Reiterating the need to make the Railways independent of political pressure, rail unions have broadly opposed the proposal to restructure the organisation.
The All India Railwaymen’s Federation (AIRF) and National Federation of Indian Railwaymen (NFIR) have forwarded their views to the committee headed by Bibek Debroy, which is looking into restructuring of Indian Railways.
“Increasing fares by even 7 per cent each year through 10 years of the UPA regime would have resulted in additional revenue of ₹1,36,000 crore,” said Shiva Gopal Mishra, General Secretary, AIRF.
On the pending projects valued at over ₹4 lakh crore, Mishra said only financially viable projects should be taken up.
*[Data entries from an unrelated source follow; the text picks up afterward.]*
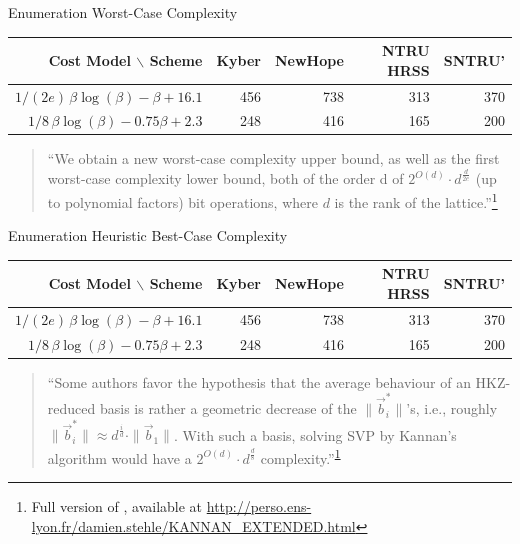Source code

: \documentclass[xcolor=table,10pt,aspectratio=169]{beamer}
\def\enumworstfit{\(1/(2e)\, \beta \log(\beta) - \beta + 16.1\)}
\def\enumavgfit{\(1/8\,\beta \log(\beta) - 0.75\beta + 2.3\)}
\def\rogr{\rowcolor{gray!20}}
\begin{document}
\begin{frame}[label={sec:orgac696a5}]{Enumeration Worst-Case Complexity}
\begin{center}
\small{
\begin{tabular}{rrrrr}
\textbf{Cost Model} $\backslash$    \textbf{Scheme} & \textbf{Kyber} & \textbf{NewHope} & \textbf{NTRU HRSS} & \textbf{SNTRU'}\\
\hline
\rogr \enumworstfit & 456 & 738 & 313 & 370\\
\enumavgfit & 248 & 416 & 165 & 200\\
\end{tabular}
}
\end{center}

\begin{quote}
“We obtain a new worst-case complexity upper bound, as well as the first worst-case complexity lower
bound, both of the order d of \(2^{O(d)} \cdot d^{\frac{d}{2e}}\) (up to polynomial factors) bit
operations, where \(d\) is the rank of the lattice.”\footnote{Full version of , available at \url{http://perso.ens-lyon.fr/damien.stehle/KANNAN\_EXTENDED.html}\label{org3d77782}}
\end{quote}
\end{frame}

\begin{frame}[label={sec:orgeecbcb0}]{Enumeration Heuristic Best-Case Complexity}
\begin{center}
\small{
\begin{tabular}{rrrrr}
\textbf{Cost Model} $\backslash$    \textbf{Scheme} & \textbf{Kyber} & \textbf{NewHope} & \textbf{NTRU HRSS} & \textbf{SNTRU'}\\
\hline
\enumworstfit & 456 & 738 & 313 & 370\\
\rogr \enumavgfit & 248 & 416 & 165 & 200\\
\end{tabular}
}
\end{center}

\begin{quote}
“Some authors favor the hypothesis that the average behaviour of an HKZ-reduced basis is rather a geometric decrease of the \(\|\vec{b}_i^{*}\|\)’s, i.e., roughly \(\|\vec{b}^*_i\| ≈ d^{\frac{i}{d}} \cdot \|\vec{b}_1\|\). With such a basis, solving SVP by Kannan’s algorithm would have a \(2^{O(d)} \cdot d^{\frac{d}{8}}\) complexity.”\textsuperscript{\ref{org3d77782}}
\end{quote}
\end{frame}
\end{document}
Quoting the Railway Safety Review Committee, 1998, AIRF said that the working of the Railways was closely allied to the Armed Forces …hence it cannot be treated like other civilian departments.
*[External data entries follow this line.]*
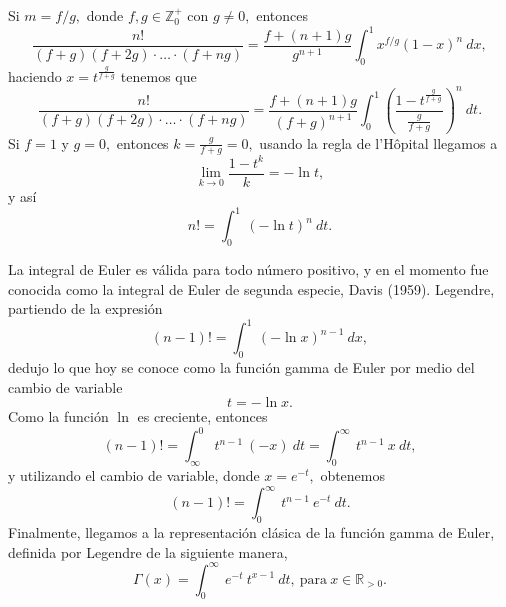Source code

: Si $m = f/g,$ donde $f,g \in \mathbb{Z}_0^+$ con $g \neq 0,$ entonces
$$\frac{n!}{(f+g)(f+2g) \cdot \ldots \cdot (f+ng)} = \frac{f+(n+1)g}{g^{n+1}}\int_{0}^{1}x^{f/g}(1-x)^n\ dx,$$ haciendo $x = t^{\frac{g}{f+g}}$ tenemos que
$$\frac{n!}{(f+g)(f+2g) \cdot \ldots \cdot (f+ng)} = \frac{f+(n+1)g}{(f+g)^{n+1}}\int_{0}^{1}\left(\frac{1-t^{\frac{g}{f+g}}}{\tfrac{g}{f+g}}\right)^n\ dt.$$ Si $f = 1$ y $g = 0,$ entonces $k = \frac{g}{f+g} = 0,$ usando la regla de l'Hôpital llegamos a $$\lim_{k \rightarrow 0} \frac{1-t^k}{k} = -\ln t,$$ y así
$$n! = \int_{0}^{1}\ (-\ln t)^n\ dt.$$

La integral de Euler es válida para todo número positivo, y en el momento fue conocida como la integral de Euler de segunda especie, Davis (1959). Legendre, partiendo de la expresión $$(n-1)! = \int_{0}^{1}\ (-\ln x)^{n-1}\ dx,$$ dedujo lo que hoy se conoce como la función gamma de Euler por medio del cambio de variable $$t = -\ln x.$$ Como la función $\ln$ es creciente, entonces
$$(n-1)! = \int_{\infty}^{0}\ t^{n-1}\ (-x)\ dt = \int_{0}^{\infty}\ t^{n-1}\ x\ dt,$$ y utilizando el cambio de variable, donde $x = e^{-t},$ obtenemos $$(n-1)! = \int_{0}^{\infty}\ t^{n-1}\ e^{-t}\ dt.$$ Finalmente, llegamos a la representación clásica de la función gamma de Euler, definida por Legendre de la siguiente manera, $$\Gamma (x) = \int_{0}^{\infty}\  e^{-t}\ t^{x-1}\ dt,\ \textrm{para}\ x \in \mathbb{R}_{>0}.$$
\endinput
Both the unions have opposed a proposal that calls for transfer of officials between Railways and other departments.
On separating the operations from policy making, AIRF said, “Operation and policy making of the Indian Railways are already separated. Operation is undertaken by the Divisional and Zonal Railway Administrations, while policy is framed by the Railway Board as per guidance of the Railway Minister, Parliament and Government of India. This procedure needs to be allowed to stay.”
Seeking higher Government funding, AIRF pointed out that the Government had enough funds, as it had provided exemptions on corporate income tax, waived bank loans of ₹2,04,549 crore, including ₹1,45,303 crore waiver to corporate houses during 2001-2013.
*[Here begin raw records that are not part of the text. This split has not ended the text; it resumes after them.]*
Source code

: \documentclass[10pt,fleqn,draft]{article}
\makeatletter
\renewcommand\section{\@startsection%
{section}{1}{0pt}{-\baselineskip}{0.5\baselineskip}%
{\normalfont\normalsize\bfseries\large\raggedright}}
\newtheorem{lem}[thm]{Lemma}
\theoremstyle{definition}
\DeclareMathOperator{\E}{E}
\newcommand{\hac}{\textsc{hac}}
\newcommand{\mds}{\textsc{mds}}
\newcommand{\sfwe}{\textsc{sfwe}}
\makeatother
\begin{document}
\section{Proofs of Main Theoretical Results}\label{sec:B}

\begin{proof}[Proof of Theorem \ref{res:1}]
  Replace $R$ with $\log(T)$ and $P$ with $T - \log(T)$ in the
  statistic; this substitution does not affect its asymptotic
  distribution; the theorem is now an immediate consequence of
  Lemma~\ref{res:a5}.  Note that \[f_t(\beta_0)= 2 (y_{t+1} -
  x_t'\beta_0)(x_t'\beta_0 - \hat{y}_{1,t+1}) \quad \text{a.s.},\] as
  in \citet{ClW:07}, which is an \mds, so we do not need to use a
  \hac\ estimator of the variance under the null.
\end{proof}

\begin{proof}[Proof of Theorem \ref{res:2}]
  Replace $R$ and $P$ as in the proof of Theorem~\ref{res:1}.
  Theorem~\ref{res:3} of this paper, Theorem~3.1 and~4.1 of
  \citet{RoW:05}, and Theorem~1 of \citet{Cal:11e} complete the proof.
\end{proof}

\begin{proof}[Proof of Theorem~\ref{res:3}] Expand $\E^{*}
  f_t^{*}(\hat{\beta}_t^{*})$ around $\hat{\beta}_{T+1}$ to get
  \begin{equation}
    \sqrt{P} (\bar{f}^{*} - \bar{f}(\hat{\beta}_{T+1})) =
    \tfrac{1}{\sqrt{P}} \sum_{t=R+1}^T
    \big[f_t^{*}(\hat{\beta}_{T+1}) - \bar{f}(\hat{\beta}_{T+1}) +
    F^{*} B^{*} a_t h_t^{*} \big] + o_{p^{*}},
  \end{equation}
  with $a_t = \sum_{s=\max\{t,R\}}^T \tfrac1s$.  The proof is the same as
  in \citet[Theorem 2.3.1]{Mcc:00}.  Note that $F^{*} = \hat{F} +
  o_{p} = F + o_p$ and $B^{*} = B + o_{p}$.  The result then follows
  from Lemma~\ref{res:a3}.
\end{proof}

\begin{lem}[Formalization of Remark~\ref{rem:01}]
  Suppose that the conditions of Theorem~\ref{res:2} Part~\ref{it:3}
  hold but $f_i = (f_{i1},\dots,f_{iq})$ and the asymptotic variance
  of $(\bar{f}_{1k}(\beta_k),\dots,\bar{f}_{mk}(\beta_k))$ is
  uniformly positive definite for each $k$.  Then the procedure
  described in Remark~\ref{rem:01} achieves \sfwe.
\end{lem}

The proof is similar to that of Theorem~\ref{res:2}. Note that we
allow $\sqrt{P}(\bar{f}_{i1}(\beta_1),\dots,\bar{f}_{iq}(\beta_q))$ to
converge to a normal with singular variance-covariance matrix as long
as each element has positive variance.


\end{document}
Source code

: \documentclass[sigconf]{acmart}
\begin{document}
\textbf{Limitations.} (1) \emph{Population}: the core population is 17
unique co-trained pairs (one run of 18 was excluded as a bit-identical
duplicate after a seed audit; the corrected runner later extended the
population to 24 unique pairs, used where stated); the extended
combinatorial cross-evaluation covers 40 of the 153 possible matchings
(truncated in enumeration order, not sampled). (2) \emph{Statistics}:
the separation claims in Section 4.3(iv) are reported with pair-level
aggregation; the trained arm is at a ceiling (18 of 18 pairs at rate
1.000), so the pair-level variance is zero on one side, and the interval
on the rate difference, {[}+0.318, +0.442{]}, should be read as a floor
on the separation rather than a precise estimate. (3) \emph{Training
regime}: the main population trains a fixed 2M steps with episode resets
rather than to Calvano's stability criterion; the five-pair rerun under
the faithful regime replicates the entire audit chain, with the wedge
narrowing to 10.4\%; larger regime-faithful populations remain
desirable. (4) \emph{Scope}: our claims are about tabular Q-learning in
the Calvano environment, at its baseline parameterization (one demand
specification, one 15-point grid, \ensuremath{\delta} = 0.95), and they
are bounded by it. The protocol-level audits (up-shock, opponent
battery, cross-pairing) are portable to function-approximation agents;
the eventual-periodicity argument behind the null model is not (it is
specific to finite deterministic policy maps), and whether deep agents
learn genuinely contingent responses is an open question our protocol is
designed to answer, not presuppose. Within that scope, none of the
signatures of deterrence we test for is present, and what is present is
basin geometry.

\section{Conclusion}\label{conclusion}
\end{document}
“In the name of reorganisation, separating policy-making from operations may lead to chaos. Those in-charge of operations are the base authorities to make policy for the system to function without hassles. Policy-making needs to be in the hands of operational in-charges, who can correctly forecast the future requirement of assets, inputs and infrastructure for making the system more dynamic,” said NFIR.